I was sure my visitor would dash to the telephone, which stood on a table in the hall, but instead she measured me with her eyes from head to toe, then back again, while a sweet smile spread across her face. “Yes, it’s you!” She held out a hand in a white glove reaching to the elbow and presented me with a package wrapped in shiny black paper and tied in a red ribbon. “Don’t be concerned,” she said. “He does this every time I go somewhere. He can’t stand my leaving the house. It’s pure hysteria.”
“What about the child?”
“Bibi is as stubborn as her father. She doesn’t want to let me out of the house, either. She’s his child from a former wife.”
“Please come in. Thank you for the present.”
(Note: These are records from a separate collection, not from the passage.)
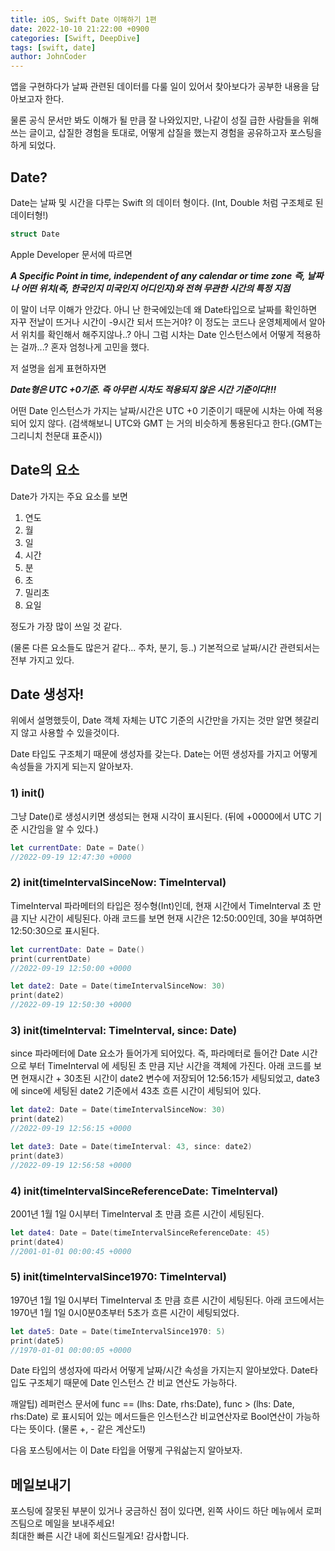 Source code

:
 ```yaml
---
title: iOS, Swift Date 이해하기 1편
date: 2022-10-10 21:22:00 +0900
categories: [Swift, DeepDive]
tags: [swift, date]
author: JohnCoder
---
```


앱을 구현하다가 날짜 관련된 데이터를 다룰 일이 있어서
찾아보다가 공부한 내용을 담아보고자 한다.

물론 공식 문서만 봐도 이해가 될 만큼 잘 나와있지만, 나같이 성질 급한 사람들을 위해 쓰는 글이고,
삽질한 경험을 토대로, 어떻게 삽질을 했는지 경험을 공유하고자 포스팅을 하게 되었다. 

## Date?

Date는 날짜 및 시간을 다루는 Swift 의 데이터 형이다. (Int, Double 처럼 구조체로 된 데이터형!)

```swift
struct Date
```

Apple Developer 문서에 따르면

***A Specific Point in time, independent of any calendar or time zone***
***즉, 날짜나 어떤 위치(즉, 한국인지 미국인지 어디인지)와 전혀 무관한 시간의 특정 지점***

이 말이 너무 이해가 안갔다. 아니 난 한국에있는데 왜 Date타입으로 날짜를 확인하면 자꾸 전날이 뜨거나
시간이 -9시간 되서 뜨는거야? 이 정도는 코드나 운영체제에서 알아서 위치를 확인해서 해주지않나..?
아니 그럼 시차는 Date 인스턴스에서 어떻게 적용하는 걸까...? 
혼자 엄청나게 고민을 했다.

저 설명을 쉽게 표현하자면

***Date형은 UTC +0기준. 즉 아무런 시차도 적용되지 않은 시간 기준이다!!!***

어떤 Date 인스턴스가 가지는 날짜/시간은 UTC +0 기준이기 때문에 시차는 아예 적용되어 있지 않다.
(검색해보니 UTC와 GMT 는 거의 비슷하게 통용된다고 한다.(GMT는 그리니치 천문대 표준시))

## Date의 요소

Date가 가지는 주요 요소를 보면

1) 연도
2) 월
3) 일
4) 시간
5) 분
6) 초
7) 밀리초
8) 요일

정도가 가장 많이 쓰일 것 같다.

(물론 다른 요소들도 많은거 같다... 주차, 분기, 등..)
기본적으로 날짜/시간 관련되서는 전부 가지고 있다.

## Date 생성자!

위에서 설명했듯이, Date 객체 자체는 UTC 기준의 시간만을 가지는 것만 알면 헷갈리지 않고
사용할 수 있을것이다.

Date 타입도 구조체기 때문에 생성자를 갖는다. Date는 어떤 생성자를 가지고 어떻게 속성들을 가지게 
되는지 알아보자.

### 1) init()
그냥 Date()로 생성시키면 생성되는 현재 시각이 표시된다.
(뒤에 +0000에서 UTC 기준 시간임을 알 수 있다.)

```swift
let currentDate: Date = Date()
//2022-09-19 12:47:30 +0000 
```

### 2) init(timeIntervalSinceNow: TimeInterval)

TimeInterval 파라메터의 타입은 정수형(Int)인데, 현재 시간에서 TimeInterval 초 만큼 지난 시간이 
세팅된다. 아래 코드를 보면 현재 시간은 12:50:00인데, 30을 부여하면 12:50:30으로 표시된다.

```swift
let currentDate: Date = Date()
print(currentDate)
//2022-09-19 12:50:00 +0000

let date2: Date = Date(timeIntervalSinceNow: 30)
print(date2)
//2022-09-19 12:50:30 +0000
```

### 3) init(timeInterval: TimeInterval, since: Date)

since 파라메터에 Date 요소가 들어가게 되어있다. 즉, 파라메터로 들어간 Date 시간으로 부터 TimeInterval 에 세팅된 초 만큼 지난 시간을 객체에 가진다. 
아래 코드를 보면 현재시간 + 30초된 시간이 date2 변수에 저장되어 12:56:15가 세팅되었고,
date3에 since에 세팅된 date2 기준에서 43초 흐른 시간이 세팅되어 있다.

```swift
let date2: Date = Date(timeIntervalSinceNow: 30)
print(date2)
//2022-09-19 12:56:15 +0000

let date3: Date = Date(timeInterval: 43, since: date2)
print(date3)
//2022-09-19 12:56:58 +0000
```

### 4) init(timeIntervalSinceReferenceDate: TimeInterval)

2001년 1월 1일 0시부터 TimeInterval 초 만큼 흐른 시간이 세팅된다.

```swift
let date4: Date = Date(timeIntervalSinceReferenceDate: 45)
print(date4)
//2001-01-01 00:00:45 +0000
```

### 5) init(timeIntervalSince1970: TimeInterval)

1970년 1월 1일 0시부터 TimeInterval 초 만큼 흐른 시간이 세팅된다.
아래 코드에서는 1970년 1월 1일 0시0분0초부터 5초가 흐른 시간이 세팅되었다.

```swift
let date5: Date = Date(timeIntervalSince1970: 5)
print(date5)
//1970-01-01 00:00:05 +0000
```

Date 타입의 생성자에 따라서 어떻게 날짜/시간 속성을 가지는지 알아보았다. 
Date타입도 구조체기 때문에 Date 인스턴스 간 비교 연산도 가능하다.

깨알팁) 레퍼런스 문서에 func == (lhs: Date, rhs:Date), func > (lhs: Date, rhs:Date) 로 표시되어 있는
메서드들은 인스턴스간 비교연산자로 Bool연산이 가능하다는 뜻이다.
(물론 +, - 같은 계산도!) 


다음 포스팅에서는 이 Date 타입을 어떻게 구워삶는지 알아보자.


## 메일보내기
포스팅에 잘못된 부분이 있거나 궁금하신 점이 있다면, 왼쪽 사이드 하단 메뉴에서 로퍼즈팀으로 메일을 보내주세요!<br>
최대한 빠른 시간 내에 회신드릴게요! 감사합니다.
“Oh, you filled a gap in my life. I’ve always been a stranger to myself. By chance I discovered one of your novels in a bookstore and from then on I’ve read everything you’ve written. I believe I’ve told you that I’m the Klendev rabbi’s grandchild. That’s on my mother’s side. On my father’s side I stem from adventurers.”
She followed me into the living room. She was short and slim, with a smooth white skin seldom seen in adults. Her eyes were pale blue tinged with yellow, and somewhat squinty. Her nose was narrow and on the long side, her lips thin, her chin receding and pointed. She had on no cosmetics. Usually I form a concept of a person from the face he presents, but I couldn’t form a clear one of this young woman. Not healthy, I thought: sensitive, aristocratic. Her English seemed to me not American but foreign. As I chatted with her and asked her to have a seat on the sofa, I unwrapped the package and took out a ouija board with a planchette, obviously handmade, of costly wood and edged in bone.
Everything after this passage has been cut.